Si la Tara (Heyes) de Jenna (Kanell) succombe à mi-parcours, en écho à la Marion Crane/Janet Leigh de Psycho (Hitchcock, 1960), à la Kate Miller/Angie Dickinson de Pulsions (De Palma, 1980), la ressemblance s’arrête là, sa sœur Victoria survenue se voit vite vaincue, expédient expéditif de tuerie simpliste, le réalisateur le reconnaît, s’en excuse, fracassée au fouet façon Christopher Lee (Le Corps et le Fouet, Bava, 1963), « chat à neuf queues » et « Cat Lady », eh oui. Tandis que le mime massacreur, mets ta tête sur mon cœur, pietà à trois, émouvante performance de Pooya Mohseni (Thornton verse sur le set une larme sentimentale), faussement assagi, pardi, se délecte de la face défigurée de l’avant-dernière victime, Hannibal Lecter peut aller ailleurs, la cavalerie riquiqui de flics en tandem s’amène, la ramène, montre-moi ta putain de main (droite). Art se fait sauter la tête, ressuscite aussi sec, cadavre de body bag qu’un court-circuit de coda ranime en mode Frankenstein (Whale, 1931). « It’s alive » indeed et le coroner accro au bacon, au cynisme stoïcien, le découvre bel et bien. Leone écrit, co-produit, réalise, monte, fournit les effets spéciaux, escorté en renfort par la paire Phil & Lisa Falcone, itou polyvalents et co-produisant.

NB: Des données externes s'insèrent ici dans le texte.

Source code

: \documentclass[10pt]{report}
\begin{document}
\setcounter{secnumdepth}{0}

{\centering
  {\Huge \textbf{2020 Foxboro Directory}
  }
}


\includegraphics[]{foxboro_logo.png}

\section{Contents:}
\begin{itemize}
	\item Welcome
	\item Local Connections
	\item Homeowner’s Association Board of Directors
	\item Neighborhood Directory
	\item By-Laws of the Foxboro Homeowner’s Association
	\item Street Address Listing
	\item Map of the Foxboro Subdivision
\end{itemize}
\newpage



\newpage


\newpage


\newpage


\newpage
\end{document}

Il désirait concevoir et donner à voir « quelque chose de frais et d’excitant », récolta des critiques clivées, se fit traiter à tort de misogynie (dorénavant « inévitable » avoue le pauvre diable « élevé par des dames ») et de transphobie, signes de(s) temps désespérants. Non démuni d’humour et d’ironie, cf. le costard de squelette, le selfie sans gêne puis obscène, le doigt d’honneur déconneur, Terrifier ne mise sur le réalisme, adopte et adore le grand-guignol, démonstration en situation avec le calvaire de Catherine Corcoran, proie topless pendue à la renverse et sectionnée à la verticale, cruauté triviale, depuis le milieu, rien que pour nos yeux et ceux de l’amie bâillonnée, aux siens exorbités, sommet de sadisme surréaliste à la scie salement solide, plus proche du dessin animé tendance Tex Avery que du spectacle de magie à la Claude Chabrol (La Fille coupée en deux, 2007), scène anthologique et historique, en rime à celle de la mâchoire arrachée (et reflétée) de l’Amy Smart de Mirrors (Aja, 2008).

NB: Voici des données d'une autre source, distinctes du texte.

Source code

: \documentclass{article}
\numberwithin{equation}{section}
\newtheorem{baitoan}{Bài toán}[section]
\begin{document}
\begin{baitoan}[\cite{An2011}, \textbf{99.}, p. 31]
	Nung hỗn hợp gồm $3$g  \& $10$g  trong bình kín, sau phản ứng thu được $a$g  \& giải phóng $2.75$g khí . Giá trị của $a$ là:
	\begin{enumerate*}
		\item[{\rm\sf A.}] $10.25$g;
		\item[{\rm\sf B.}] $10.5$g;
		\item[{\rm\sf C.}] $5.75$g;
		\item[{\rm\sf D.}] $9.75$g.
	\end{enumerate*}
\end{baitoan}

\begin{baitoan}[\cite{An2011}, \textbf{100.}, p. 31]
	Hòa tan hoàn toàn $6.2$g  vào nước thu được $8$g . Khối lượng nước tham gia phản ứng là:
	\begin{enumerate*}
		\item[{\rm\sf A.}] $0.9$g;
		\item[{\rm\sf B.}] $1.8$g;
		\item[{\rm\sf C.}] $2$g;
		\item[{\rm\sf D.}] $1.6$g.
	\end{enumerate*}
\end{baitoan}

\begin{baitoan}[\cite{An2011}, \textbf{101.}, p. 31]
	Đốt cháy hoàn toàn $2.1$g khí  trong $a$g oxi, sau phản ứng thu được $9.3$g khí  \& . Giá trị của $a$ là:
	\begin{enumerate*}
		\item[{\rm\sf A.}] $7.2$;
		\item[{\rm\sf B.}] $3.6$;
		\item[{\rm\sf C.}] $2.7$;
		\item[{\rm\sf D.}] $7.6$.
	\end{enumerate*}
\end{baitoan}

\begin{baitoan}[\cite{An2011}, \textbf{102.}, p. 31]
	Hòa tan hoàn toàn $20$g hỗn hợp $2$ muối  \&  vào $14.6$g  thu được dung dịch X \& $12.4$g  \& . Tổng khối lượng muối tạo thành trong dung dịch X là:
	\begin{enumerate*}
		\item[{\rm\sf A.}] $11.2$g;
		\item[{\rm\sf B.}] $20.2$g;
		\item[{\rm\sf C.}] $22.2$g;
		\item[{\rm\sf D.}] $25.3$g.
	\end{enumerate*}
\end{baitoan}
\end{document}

Condition nécessaire mais insuffisante de chaque ouvrage, la sincérité du cinéaste ne suffit à valoriser son métrage, dommage, qui se limite en résumé à une chasse d’impasse, du vide ludique, des farces et attrapes pas (assez) patraques. Jamais (adulte) dérangeant, il comporte pourtant un instant convaincant, lorsque le clown immobile dévisage sa voisine de table, à laquelle il offre ensuite une bague en plastique, des balles létales, tirées à bout portant, « mon enfant ». Alors l’ogre loup relooké des contes de fées, largement au-delà de la bienséance, incarne la puissance malaisante du silence, la tension entretenue, de la suggestion la vertu, alors Leone troque Herschell Gordon (Lewis) contre Jacques Tourneur et fait presque peur, sa camelote anecdotique (sac poubelle compris, accessoire miroir) contre un trouble mutique – less is best, moralité de ciné du factice Terrifier.